Stanley Sporkin, United States District Judge.

The opinion of the court was delivered by: SPORKIN


 This is an in rem civil action in which the United States is seeking forfeiture of currency in the amount of $ 639,558 seized from Christopher Todd Bleichfeld, who has filed a claim for return of the currency. The government contends that forfeiture is justified due to Mr. Bleichfeld's involvement in drug law and money laundering violations. Claimant has petitioned this Court to suppress the cash and all other evidence seized by the government on the grounds that the search and seizure of claimant's luggage violated the Fourth Amendment.


 On August 11, 1988, Captain Suave, Detective Vance Beard, and Captain Robert Moss, agents of the Interdiction Group, Narcotics Branch, D.C. Metropolitan Police Department boarded an Amtrak train at Union Station in Washington, D.C. with a fully trained drug detector dog. *fn1" The officers were investigating Mr. Bleichfeld because his travel pattern conformed to many of the factors in the drug courier profile. Mr. Bleichfeld was traveling from Fort Lauderdale to New York City by train on a ticket which had been purchased in cash; in addition, Mr. Bleichfeld changed his accommodations several times during his trip. *fn2"

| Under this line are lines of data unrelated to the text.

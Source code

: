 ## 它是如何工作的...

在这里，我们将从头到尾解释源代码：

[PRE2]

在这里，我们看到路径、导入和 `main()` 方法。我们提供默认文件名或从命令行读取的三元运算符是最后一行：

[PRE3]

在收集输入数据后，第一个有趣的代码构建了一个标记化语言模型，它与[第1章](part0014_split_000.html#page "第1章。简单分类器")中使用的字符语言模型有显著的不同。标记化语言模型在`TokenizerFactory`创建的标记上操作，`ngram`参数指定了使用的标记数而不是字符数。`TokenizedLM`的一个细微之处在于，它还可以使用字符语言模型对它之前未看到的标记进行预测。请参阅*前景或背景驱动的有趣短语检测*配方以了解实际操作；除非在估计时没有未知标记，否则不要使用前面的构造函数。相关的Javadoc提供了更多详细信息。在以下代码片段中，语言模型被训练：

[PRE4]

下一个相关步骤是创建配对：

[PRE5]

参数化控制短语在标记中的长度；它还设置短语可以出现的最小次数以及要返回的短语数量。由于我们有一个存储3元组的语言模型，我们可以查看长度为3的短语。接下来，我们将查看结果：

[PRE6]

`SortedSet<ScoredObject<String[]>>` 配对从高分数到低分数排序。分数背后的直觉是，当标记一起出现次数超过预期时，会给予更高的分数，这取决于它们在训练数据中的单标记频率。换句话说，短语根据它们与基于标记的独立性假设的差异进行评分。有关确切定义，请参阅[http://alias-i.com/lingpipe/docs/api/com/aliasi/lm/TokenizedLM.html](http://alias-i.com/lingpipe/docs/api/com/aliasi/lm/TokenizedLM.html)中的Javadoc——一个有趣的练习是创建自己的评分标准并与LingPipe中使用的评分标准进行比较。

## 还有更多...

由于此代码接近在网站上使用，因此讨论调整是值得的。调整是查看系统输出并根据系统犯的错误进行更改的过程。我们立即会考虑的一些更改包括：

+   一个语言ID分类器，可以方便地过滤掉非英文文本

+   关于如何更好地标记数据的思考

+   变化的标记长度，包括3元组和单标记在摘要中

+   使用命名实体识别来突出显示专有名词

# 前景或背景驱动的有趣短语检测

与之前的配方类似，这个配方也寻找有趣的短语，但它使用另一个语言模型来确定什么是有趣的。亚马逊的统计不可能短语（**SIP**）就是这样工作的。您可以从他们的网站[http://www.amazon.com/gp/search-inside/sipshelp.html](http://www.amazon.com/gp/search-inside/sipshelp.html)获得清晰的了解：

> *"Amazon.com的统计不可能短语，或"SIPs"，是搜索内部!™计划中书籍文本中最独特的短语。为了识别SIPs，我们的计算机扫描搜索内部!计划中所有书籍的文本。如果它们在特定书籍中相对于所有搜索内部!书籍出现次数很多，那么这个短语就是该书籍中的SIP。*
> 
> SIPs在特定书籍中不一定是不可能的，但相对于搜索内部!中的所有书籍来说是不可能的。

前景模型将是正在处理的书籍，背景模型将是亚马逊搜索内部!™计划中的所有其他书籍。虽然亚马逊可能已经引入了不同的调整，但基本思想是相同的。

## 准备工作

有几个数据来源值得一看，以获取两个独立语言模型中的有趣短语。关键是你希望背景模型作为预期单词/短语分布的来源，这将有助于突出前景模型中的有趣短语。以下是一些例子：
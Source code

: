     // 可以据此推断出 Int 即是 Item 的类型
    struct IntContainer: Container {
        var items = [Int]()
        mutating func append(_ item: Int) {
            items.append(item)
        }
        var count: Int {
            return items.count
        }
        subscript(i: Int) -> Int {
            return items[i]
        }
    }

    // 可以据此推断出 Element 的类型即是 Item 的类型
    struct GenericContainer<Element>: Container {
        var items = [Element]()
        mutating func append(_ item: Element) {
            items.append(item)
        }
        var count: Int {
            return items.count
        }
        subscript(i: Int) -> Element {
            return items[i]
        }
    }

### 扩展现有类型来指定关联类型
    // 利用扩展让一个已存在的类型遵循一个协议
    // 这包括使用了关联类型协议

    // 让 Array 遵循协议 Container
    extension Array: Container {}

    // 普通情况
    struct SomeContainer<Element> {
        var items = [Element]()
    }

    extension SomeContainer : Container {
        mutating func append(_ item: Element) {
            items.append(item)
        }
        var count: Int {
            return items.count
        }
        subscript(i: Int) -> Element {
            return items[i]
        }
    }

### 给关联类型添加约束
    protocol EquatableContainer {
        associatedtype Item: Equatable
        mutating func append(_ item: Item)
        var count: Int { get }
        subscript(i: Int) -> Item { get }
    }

 The officers walked the dog past Mr. Bleichfeld's compartment on the train, but the dog failed to show more than a passing interest. The officers then spotted Mr. Bleichfeld entering his compartment. They knocked on the door and identified themselves as law enforcement officers searching for drugs. The officers requested Mr. Bleichfeld's consent to search his compartment. He did not give his consent, but he did agree to a dog sniff of his luggage, which he placed in the aisle of the train outside the compartment. The dog gave a positive alert, and as a result of that fact along with his response to the police officers' questions, the background of his ticket purchase, and his activities on the train, Mr. Bleichfeld was placed under arrest.

 Before leaving the train, the officers handcuffed Mr. Bleichfeld and collected all his luggage, which consisted of three pieces, a briefcase, a small suitcase, and a large suitcase weighing about 80 pounds. Mr. Bleichfeld and his luggage were removed from the train and taken from the platform to the Sergeant's office in Union Station. The luggage was not opened.

 At this point, Mr. Bleichfeld had been under arrest and in handcuffs for a substantial period of time. The officers' original intent had been to obtain a search warrant in order to open Mr. Bleichfeld's luggage at the Sergeant's office. Detective Vance Beard was uncertain, however, whether a search warrant was actually required and decided to phone Assistant United States Attorney Robert Andary, who was one of the United States Attorney's Offices foremost experts on search warrant issues. Detective Beard's judgment cannot be faulted.

 After speaking with Detective Beard about the situation, AUSA Andary concluded that the luggage could be searched without a warrant as a search incident to arrest. Following this advice, the officers proceeded to open and search Mr. Bleichfeld's luggage. No drugs were found. Instead, the agents found currency in the amount of $ 635,000 along with eight safety deposit keys, and ledgers detailing Mr. Bleichfeld's various expenses.

 Mr. Bleichfeld contends that the search of his luggage by the police officers violated the Fourth Amendment because it was not authorized by a warrant and was not incident to arrest, as the search took place at a time and location distant from his arrest. Mr. Bleichfeld asks this Court to suppress the currency and related evidence.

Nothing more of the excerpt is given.